Informatiepositie Kamer
Misschien wel de belangrijkste conclusie van de commissie betreft de documentaire informatievoorziening van de ministeries. ‘Die hebben hun (digitale) archieven niet op orde, lijken zich in sommige gevallen niks aan te trekken van de wettelijk vereiste bewaartermijnen, en het is op z’n zachtst gezegd opvallend dat in sommige gevoelige kwesties er zelfs helemaal geen documentatie voorhanden is.’

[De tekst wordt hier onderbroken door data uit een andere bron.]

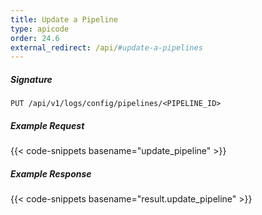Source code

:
 ```yaml
---
title: Update a Pipeline
type: apicode
order: 24.6
external_redirect: /api/#update-a-pipelines
---
```


##### Signature

`PUT /api/v1/logs/config/pipelines/<PIPELINE_ID>`

##### Example Request
{{< code-snippets basename="update_pipeline" >}}

##### Example Response
{{< code-snippets basename="result.update_pipeline" >}}
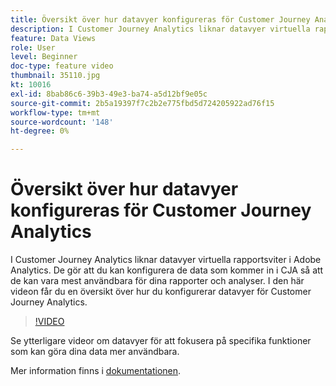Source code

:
 ```yaml
---
title: Översikt över hur datavyer konfigureras för Customer Journey Analytics
description: I Customer Journey Analytics liknar datavyer virtuella rapportsviter i Adobe Analytics. De gör att du kan konfigurera de data som kommer in i CJA så att de kan vara mest användbara för dina rapporter och analyser. I den här videon får du en översikt över hur du konfigurerar datavyer för Customer Journey Analytics.
feature: Data Views
role: User
level: Beginner
doc-type: feature video
thumbnail: 35110.jpg
kt: 10016
exl-id: 8bab86c6-39b3-49e3-ba74-a5d12bf9e05c
source-git-commit: 2b5a19397f7c2b2e775fbd5d724205922ad76f15
workflow-type: tm+mt
source-wordcount: '148'
ht-degree: 0%

---
```


# Översikt över hur datavyer konfigureras för Customer Journey Analytics

I Customer Journey Analytics liknar datavyer virtuella rapportsviter i Adobe Analytics. De gör att du kan konfigurera de data som kommer in i CJA så att de kan vara mest användbara för dina rapporter och analyser. I den här videon får du en översikt över hur du konfigurerar datavyer för Customer Journey Analytics.

>[!VIDEO](https://video.tv.adobe.com/v/35110/?quality=12&learn=on)

Se ytterligare videor om datavyer för att fokusera på specifika funktioner som kan göra dina data mer användbara.

Mer information finns i [dokumentationen](https://experienceleague.adobe.com/docs/analytics-platform/using/cja-dataviews/data-views.html?lang=en).
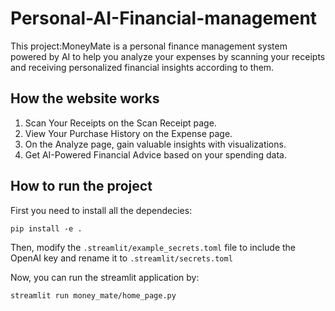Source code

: # Personal-AI-Financial-management
This project:MoneyMate is a personal finance management system powered by AI to help you analyze your expenses by scanning your receipts and receiving personalized financial insights according to them.

## How the website works
1. Scan Your Receipts on the Scan Receipt page.
2. View Your Purchase History on the Expense page.
3. On the Analyze page, gain valuable insights with visualizations.
4. Get AI-Powered Financial Advice based on your spending data.

## How to run the project

First you need to install all the dependecies:
```
pip install -e .
```

Then, modify the `.streamlit/example_secrets.toml` file to include the OpenAI key and rename it to `.streamlit/secrets.toml`

Now, you can run the streamlit application by:
```
streamlit run money_mate/home_page.py
```
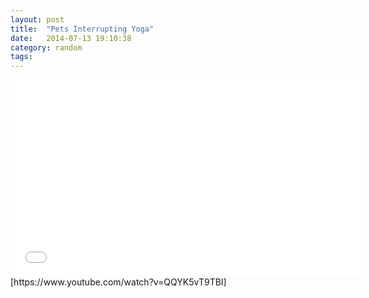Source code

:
 ```yaml
---
layout: post
title:  "Pets Interrupting Yoga"
date:   2014-07-13 19:10:38
category: random
tags: 
---
```


<iframe width="560" height="315" src="//www.youtube.com/embed/QQYK5vT9TBI" frameborder="0" allowfullscreen></iframe>
[https://www.youtube.com/watch?v=QQYK5vT9TBI]

[https://www.youtube.com/watch?v=QQYK5vT9TBI]: https://www.youtube.com/watch?v=QQYK5vT9TBI
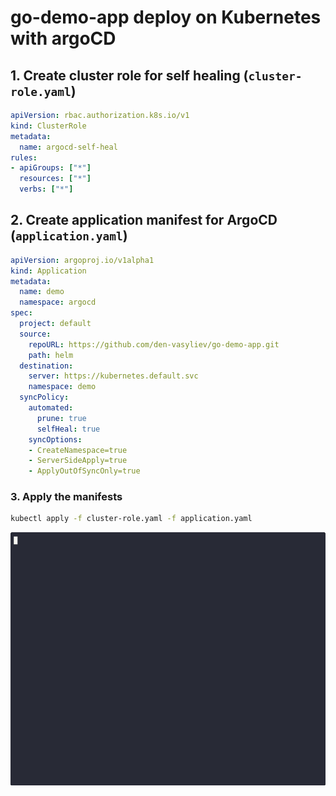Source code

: # go-demo-app deploy on Kubernetes with argoCD

## 1. Create cluster role for self healing (`cluster-role.yaml`)

```yaml
apiVersion: rbac.authorization.k8s.io/v1
kind: ClusterRole 
metadata: 
  name: argocd-self-heal
rules:
- apiGroups: ["*"]
  resources: ["*"] 
  verbs: ["*"]
```

## 2. Create application manifest for ArgoCD (`application.yaml`)

```yaml
apiVersion: argoproj.io/v1alpha1
kind: Application 
metadata: 
  name: demo
  namespace: argocd 
spec: 
  project: default
  source: 
    repoURL: https://github.com/den-vasyliev/go-demo-app.git
    path: helm
  destination:
    server: https://kubernetes.default.svc
    namespace: demo 
  syncPolicy: 
    automated:
      prune: true 
      selfHeal: true
    syncOptions:
    - CreateNamespace=true
    - ServerSideApply=true
    - ApplyOutOfSyncOnly=true
```

### 3. Apply the manifests

```bash
kubectl apply -f cluster-role.yaml -f application.yaml
```

![demo.gif](assets/mvp/demo.gif)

De commissie heeft grote moeite moeten doen om de informatie boven water te krijgen. Daarbij stuitte Elias ook op een weinig coöperatieve houding van de ministeries. ‘Dit vormt een belemmering voor het parlementaire onderzoeksrecht’ oordeelt Elias. De Kamer kan haar controlerende taak niet goed uitoefenen als de informatie incompleet, ontijdig en incorrect wordt aangeleverd. Met zijn vasthoudendheid op dit punt en door de informatiepositie te benadrukken draagt Elias bij aan versterking van het onderzoeksrecht van de Tweede Kamer.